• **Input records**:
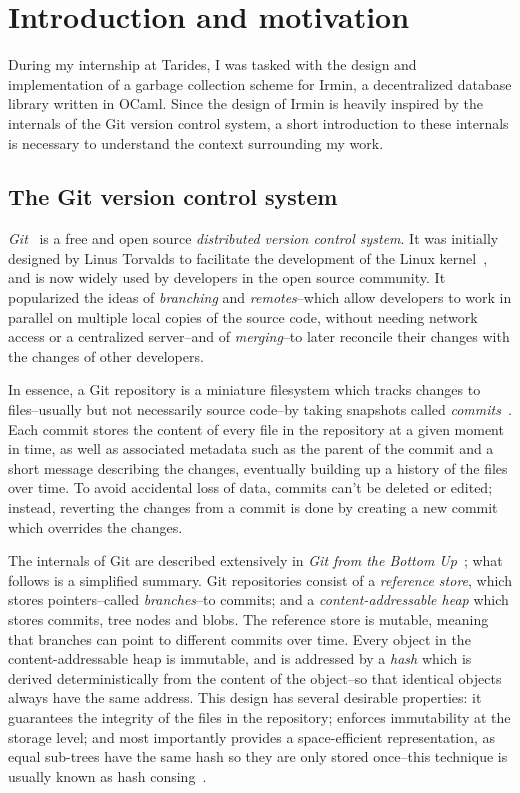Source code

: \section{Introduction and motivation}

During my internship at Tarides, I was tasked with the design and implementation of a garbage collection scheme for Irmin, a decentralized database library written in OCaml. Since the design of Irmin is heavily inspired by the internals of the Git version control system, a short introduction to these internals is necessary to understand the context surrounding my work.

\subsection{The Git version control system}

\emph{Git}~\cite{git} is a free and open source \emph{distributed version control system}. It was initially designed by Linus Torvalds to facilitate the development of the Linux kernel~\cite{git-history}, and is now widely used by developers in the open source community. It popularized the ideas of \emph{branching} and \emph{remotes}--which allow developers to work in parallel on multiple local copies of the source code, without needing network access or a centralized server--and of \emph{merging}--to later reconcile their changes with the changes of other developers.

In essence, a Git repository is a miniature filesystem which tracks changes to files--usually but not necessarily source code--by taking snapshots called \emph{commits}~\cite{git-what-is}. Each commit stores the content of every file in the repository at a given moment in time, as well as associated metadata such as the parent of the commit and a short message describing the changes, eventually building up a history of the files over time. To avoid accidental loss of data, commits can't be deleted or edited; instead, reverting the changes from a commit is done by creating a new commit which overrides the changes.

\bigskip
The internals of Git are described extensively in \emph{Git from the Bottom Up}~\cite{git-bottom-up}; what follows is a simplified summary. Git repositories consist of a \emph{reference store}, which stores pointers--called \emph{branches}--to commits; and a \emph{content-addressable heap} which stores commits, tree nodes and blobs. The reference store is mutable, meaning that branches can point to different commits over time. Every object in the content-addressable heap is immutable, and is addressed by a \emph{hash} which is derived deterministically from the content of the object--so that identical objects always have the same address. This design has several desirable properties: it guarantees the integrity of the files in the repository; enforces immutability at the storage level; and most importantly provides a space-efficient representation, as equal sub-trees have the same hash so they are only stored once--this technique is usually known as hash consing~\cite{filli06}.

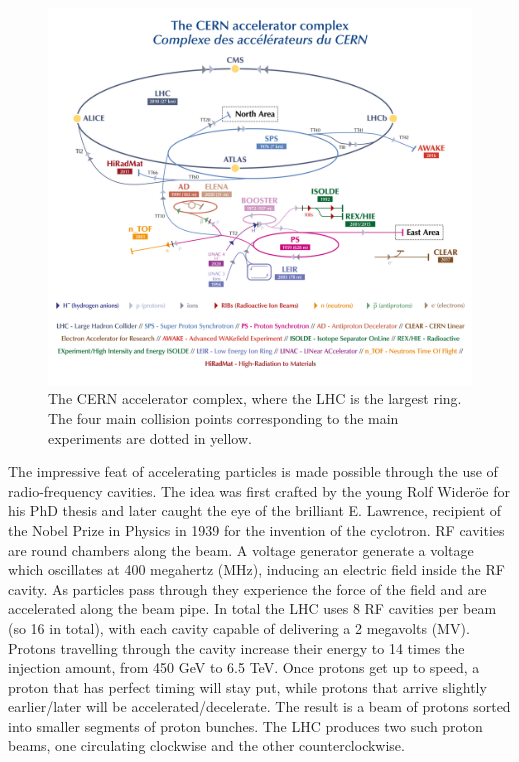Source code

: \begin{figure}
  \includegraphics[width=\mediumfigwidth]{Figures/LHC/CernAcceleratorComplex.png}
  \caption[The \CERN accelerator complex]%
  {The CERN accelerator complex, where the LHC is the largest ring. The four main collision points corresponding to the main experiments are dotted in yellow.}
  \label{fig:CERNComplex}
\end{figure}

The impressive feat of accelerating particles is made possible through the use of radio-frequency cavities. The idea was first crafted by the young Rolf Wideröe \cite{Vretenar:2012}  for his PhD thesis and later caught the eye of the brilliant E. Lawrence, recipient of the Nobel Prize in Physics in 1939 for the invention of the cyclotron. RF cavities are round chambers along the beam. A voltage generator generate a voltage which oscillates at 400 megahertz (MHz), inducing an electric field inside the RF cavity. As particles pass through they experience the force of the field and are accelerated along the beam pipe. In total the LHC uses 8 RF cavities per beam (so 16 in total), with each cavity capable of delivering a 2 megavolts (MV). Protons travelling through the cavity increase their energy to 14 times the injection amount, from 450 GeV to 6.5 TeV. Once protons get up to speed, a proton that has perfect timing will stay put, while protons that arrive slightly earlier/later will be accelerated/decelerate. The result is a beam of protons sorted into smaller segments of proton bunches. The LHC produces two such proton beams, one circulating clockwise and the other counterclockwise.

• **Problem to work on**:
Copy each line of the entries in which the string "short" is found.

• **Your solution**:
During my internship at Tarides, I was tasked with the design and implementation of a garbage collection scheme for Irmin, a decentralized database library written in OCaml. Since the design of Irmin is heavily inspired by the internals of the Git version control system, a short introduction to these internals is necessary to understand the context surrounding my work.
In essence, a Git repository is a miniature filesystem which tracks changes to files--usually but not necessarily source code--by taking snapshots called \emph{commits}~\cite{git-what-is}. Each commit stores the content of every file in the repository at a given moment in time, as well as associated metadata such as the parent of the commit and a short message describing the changes, eventually building up a history of the files over time. To avoid accidental loss of data, commits can't be deleted or edited; instead, reverting the changes from a commit is done by creating a new commit which overrides the changes.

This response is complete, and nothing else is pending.